*What to do*. The answer must be an exact copy of the entries below, with no images in it.

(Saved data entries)
◆ ◆ ◆

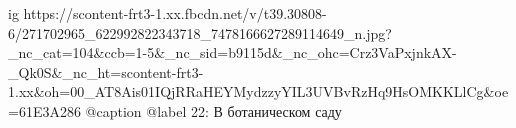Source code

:  
 
 
 
 

\ifcmt
  ig https://scontent-frt3-1.xx.fbcdn.net/v/t39.30808-6/271702965_622992822343718_7478166627289114649_n.jpg?_nc_cat=104&ccb=1-5&_nc_sid=b9115d&_nc_ohc=Crz3VaPxjnkAX-_Qk0S&_nc_ht=scontent-frt3-1.xx&oh=00_AT8Ais01IQjRRaHEYMydzzyYIL3UVBvRzHq9HsOMKKLlCg&oe=61E3A286
  @caption @label 22: В ботаническом саду
\fi
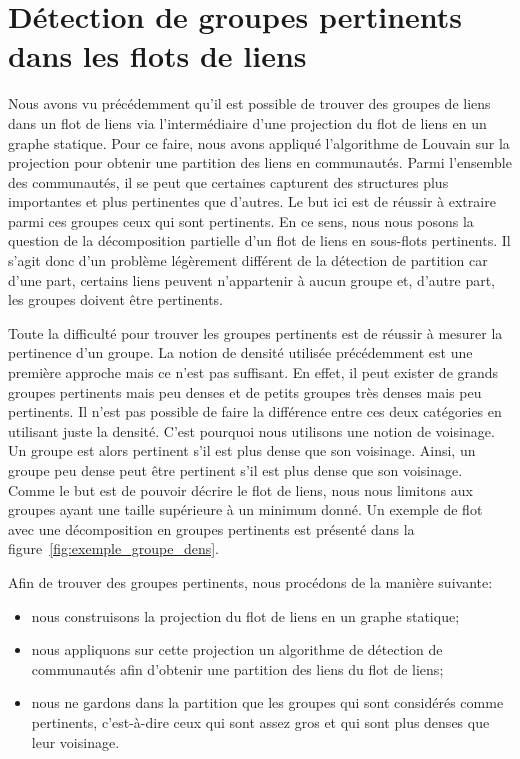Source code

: \chapter{Détection de groupes pertinents dans les flots de liens}
\minitoc

\label{groupesDense}
Nous avons vu précédemment qu'il est possible de trouver des groupes de liens dans un flot de liens via l'intermédiaire d'une projection du flot de liens en un graphe statique.
Pour ce faire, nous avons appliqué l'algorithme de Louvain sur la projection pour obtenir une partition des liens en communautés.
Parmi l'ensemble des communautés, il se peut que certaines capturent des structures plus importantes et plus pertinentes que d'autres.
Le but ici est de réussir à extraire parmi ces groupes ceux qui sont pertinents.
En ce sens, nous nous posons la question de la décomposition partielle d'un flot de liens en sous-flots pertinents.
Il s'agit donc d'un problème légèrement différent de la détection de partition car d'une part, certains liens peuvent n'appartenir à aucun groupe et, d'autre part, les groupes doivent être pertinents.

Toute la difficulté pour trouver les groupes pertinents est de réussir à mesurer la pertinence d'un groupe.
La notion de densité utilisée précédemment est une première approche mais ce n'est pas suffisant.
En effet, il peut exister de grands groupes pertinents mais peu denses et de petits groupes très denses mais peu pertinents.
Il n'est pas possible de faire la différence entre ces deux catégories en utilisant juste la densité.
C'est pourquoi nous utilisons une notion de voisinage.
Un groupe est alors pertinent s'il est plus dense que son voisinage.
Ainsi, un groupe peu dense peut être pertinent s'il est plus dense que son voisinage.
Comme le but est de pouvoir décrire le flot de liens, nous nous limitons aux groupes ayant une taille supérieure à un minimum donné.
Un exemple de flot avec une décomposition en groupes pertinents est présenté dans la figure~\ref{fig:exemple_groupe_dens}.

Afin de trouver des groupes pertinents, nous procédons de la manière suivante:
\begin{itemize}
\item nous construisons la projection du flot de liens en un graphe statique;
\item nous appliquons sur cette projection un algorithme de détection de communautés afin d'obtenir une partition des liens du flot de liens;
\item nous ne gardons dans la partition que les groupes qui sont considérés comme pertinents, c'est-à-dire ceux qui sont assez gros et qui sont plus denses que leur voisinage.
\end{itemize}

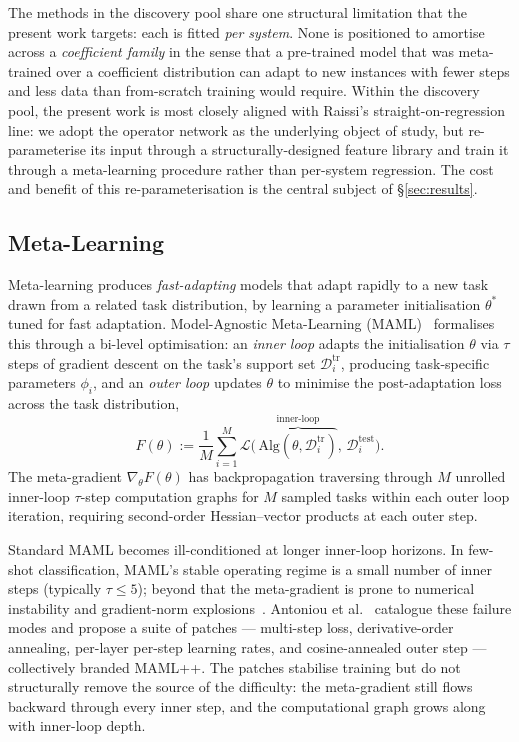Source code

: \documentclass[10pt,journal,compsoc]{IEEEtran}
\begin{document}
The methods in the discovery pool share one structural limitation that the
present work targets: each is fitted \emph{per system}. None is positioned to
amortise across a \emph{coefficient family} in the sense that a pre-trained
model that was meta-trained over a coefficient distribution can adapt to new
instances with fewer steps and less data than from-scratch training would
require. Within the discovery pool, the present work is most closely aligned
with Raissi's straight-on-regression line: we adopt the operator network as the
underlying object of study, but re-parameterise its input through a
structurally-designed feature library and train it through a meta-learning
procedure rather than per-system regression. The cost and benefit of this
re-parameterisation is the central subject of \S\ref{sec:results}.

\subsection{Meta-Learning}\label{subsec:meta_learning}

Meta-learning produces \emph{fast-adapting} models that adapt rapidly to a
new task drawn from a related task distribution, by learning a parameter
initialisation $\theta^*$ tuned for fast adaptation. Model-Agnostic
Meta-Learning (MAML)~\cite{finn2017} formalises this through a bi-level
optimisation: an \emph{inner loop} adapts the initialisation $\theta$ via
$\tau$ steps of gradient descent on the task's support set
$\mathcal{D}^{\text{tr}}_i$, producing task-specific parameters $\phi_i$, and
an \emph{outer loop} updates $\theta$ to minimise the post-adaptation loss
across the task distribution,
%
\begin{equation}\label{eq:maml_outer}
F(\theta) := \frac{1}{M}\sum_{i=1}^{M}\mathcal{L}\bigl(\,
\overbrace{\text{Alg}(\theta, \mathcal{D}^{\text{tr}}_i)}^{\text{inner-loop}},\,
\mathcal{D}^{\text{test}}_i \bigr).
\end{equation}
%
The meta-gradient $\nabla_\theta F(\theta)$ has backpropagation traversing
through $M$ unrolled inner-loop $\tau$-step computation graphs for $M$ sampled
tasks within each outer loop iteration, requiring second-order Hessian--vector
products at each outer step.

Standard MAML becomes ill-conditioned at longer inner-loop horizons.
In few-shot classification, MAML's stable operating regime is a small
number of inner steps (typically $\tau \leq 5$); beyond that the
meta-gradient is prone to numerical instability and gradient-norm
explosions~\cite{antoniou2019}. Antoniou et
al.~\cite{antoniou2019} catalogue these failure modes and
propose a suite of patches --- multi-step loss, derivative-order
annealing, per-layer per-step learning rates, and cosine-annealed
outer step --- collectively branded MAML++. The patches stabilise
training but do not structurally remove the source of the difficulty:
the meta-gradient still flows backward through every inner step, and
the computational graph grows along with inner-loop depth.
\end{document}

◆ ◆ ◆

*Solution to the exercise*.
Source code

:  
 
 
 
 

\ifcmt
  ig https://scontent-frt3-1.xx.fbcdn.net/v/t39.30808-6/271702965_622992822343718_7478166627289114649_n.jpg?_nc_cat=104&ccb=1-5&_nc_sid=b9115d&_nc_ohc=Crz3VaPxjnkAX-_Qk0S&_nc_ht=scontent-frt3-1.xx&oh=00_AT8Ais01IQjRRaHEYMydzzyYIL3UVBvRzHq9HsOMKKLlCg&oe=61E3A286
  @caption @label 22: В ботаническом саду
\fi
Source code

: \chapter{Détection de groupes pertinents dans les flots de liens}
\minitoc

\label{groupesDense}
Nous avons vu précédemment qu'il est possible de trouver des groupes de liens dans un flot de liens via l'intermédiaire d'une projection du flot de liens en un graphe statique.
Pour ce faire, nous avons appliqué l'algorithme de Louvain sur la projection pour obtenir une partition des liens en communautés.
Parmi l'ensemble des communautés, il se peut que certaines capturent des structures plus importantes et plus pertinentes que d'autres.
Le but ici est de réussir à extraire parmi ces groupes ceux qui sont pertinents.
En ce sens, nous nous posons la question de la décomposition partielle d'un flot de liens en sous-flots pertinents.
Il s'agit donc d'un problème légèrement différent de la détection de partition car d'une part, certains liens peuvent n'appartenir à aucun groupe et, d'autre part, les groupes doivent être pertinents.

Toute la difficulté pour trouver les groupes pertinents est de réussir à mesurer la pertinence d'un groupe.
La notion de densité utilisée précédemment est une première approche mais ce n'est pas suffisant.
En effet, il peut exister de grands groupes pertinents mais peu denses et de petits groupes très denses mais peu pertinents.
Il n'est pas possible de faire la différence entre ces deux catégories en utilisant juste la densité.
C'est pourquoi nous utilisons une notion de voisinage.
Un groupe est alors pertinent s'il est plus dense que son voisinage.
Ainsi, un groupe peu dense peut être pertinent s'il est plus dense que son voisinage.
Comme le but est de pouvoir décrire le flot de liens, nous nous limitons aux groupes ayant une taille supérieure à un minimum donné.
Un exemple de flot avec une décomposition en groupes pertinents est présenté dans la figure~\ref{fig:exemple_groupe_dens}.

Afin de trouver des groupes pertinents, nous procédons de la manière suivante:
\begin{itemize}
\item nous construisons la projection du flot de liens en un graphe statique;
\item nous appliquons sur cette projection un algorithme de détection de communautés afin d'obtenir une partition des liens du flot de liens;
\item nous ne gardons dans la partition que les groupes qui sont considérés comme pertinents, c'est-à-dire ceux qui sont assez gros et qui sont plus denses que leur voisinage.
\end{itemize}

Source code

: \documentclass[10pt,journal,compsoc]{IEEEtran}
\begin{document}
The methods in the discovery pool share one structural limitation that the
present work targets: each is fitted \emph{per system}. None is positioned to
amortise across a \emph{coefficient family} in the sense that a pre-trained
model that was meta-trained over a coefficient distribution can adapt to new
instances with fewer steps and less data than from-scratch training would
require. Within the discovery pool, the present work is most closely aligned
with Raissi's straight-on-regression line: we adopt the operator network as the
underlying object of study, but re-parameterise its input through a
structurally-designed feature library and train it through a meta-learning
procedure rather than per-system regression. The cost and benefit of this
re-parameterisation is the central subject of \S\ref{sec:results}.

\subsection{Meta-Learning}\label{subsec:meta_learning}

Meta-learning produces \emph{fast-adapting} models that adapt rapidly to a
new task drawn from a related task distribution, by learning a parameter
initialisation $\theta^*$ tuned for fast adaptation. Model-Agnostic
Meta-Learning (MAML)~\cite{finn2017} formalises this through a bi-level
optimisation: an \emph{inner loop} adapts the initialisation $\theta$ via
$\tau$ steps of gradient descent on the task's support set
$\mathcal{D}^{\text{tr}}_i$, producing task-specific parameters $\phi_i$, and
an \emph{outer loop} updates $\theta$ to minimise the post-adaptation loss
across the task distribution,
%
\begin{equation}\label{eq:maml_outer}
F(\theta) := \frac{1}{M}\sum_{i=1}^{M}\mathcal{L}\bigl(\,
\overbrace{\text{Alg}(\theta, \mathcal{D}^{\text{tr}}_i)}^{\text{inner-loop}},\,
\mathcal{D}^{\text{test}}_i \bigr).
\end{equation}
%
The meta-gradient $\nabla_\theta F(\theta)$ has backpropagation traversing
through $M$ unrolled inner-loop $\tau$-step computation graphs for $M$ sampled
tasks within each outer loop iteration, requiring second-order Hessian--vector
products at each outer step.

Standard MAML becomes ill-conditioned at longer inner-loop horizons.
In few-shot classification, MAML's stable operating regime is a small
number of inner steps (typically $\tau \leq 5$); beyond that the
meta-gradient is prone to numerical instability and gradient-norm
explosions~\cite{antoniou2019}. Antoniou et
al.~\cite{antoniou2019} catalogue these failure modes and
propose a suite of patches --- multi-step loss, derivative-order
annealing, per-layer per-step learning rates, and cosine-annealed
outer step --- collectively branded MAML++. The patches stabilise
training but do not structurally remove the source of the difficulty:
the meta-gradient still flows backward through every inner step, and
the computational graph grows along with inner-loop depth.
\end{document}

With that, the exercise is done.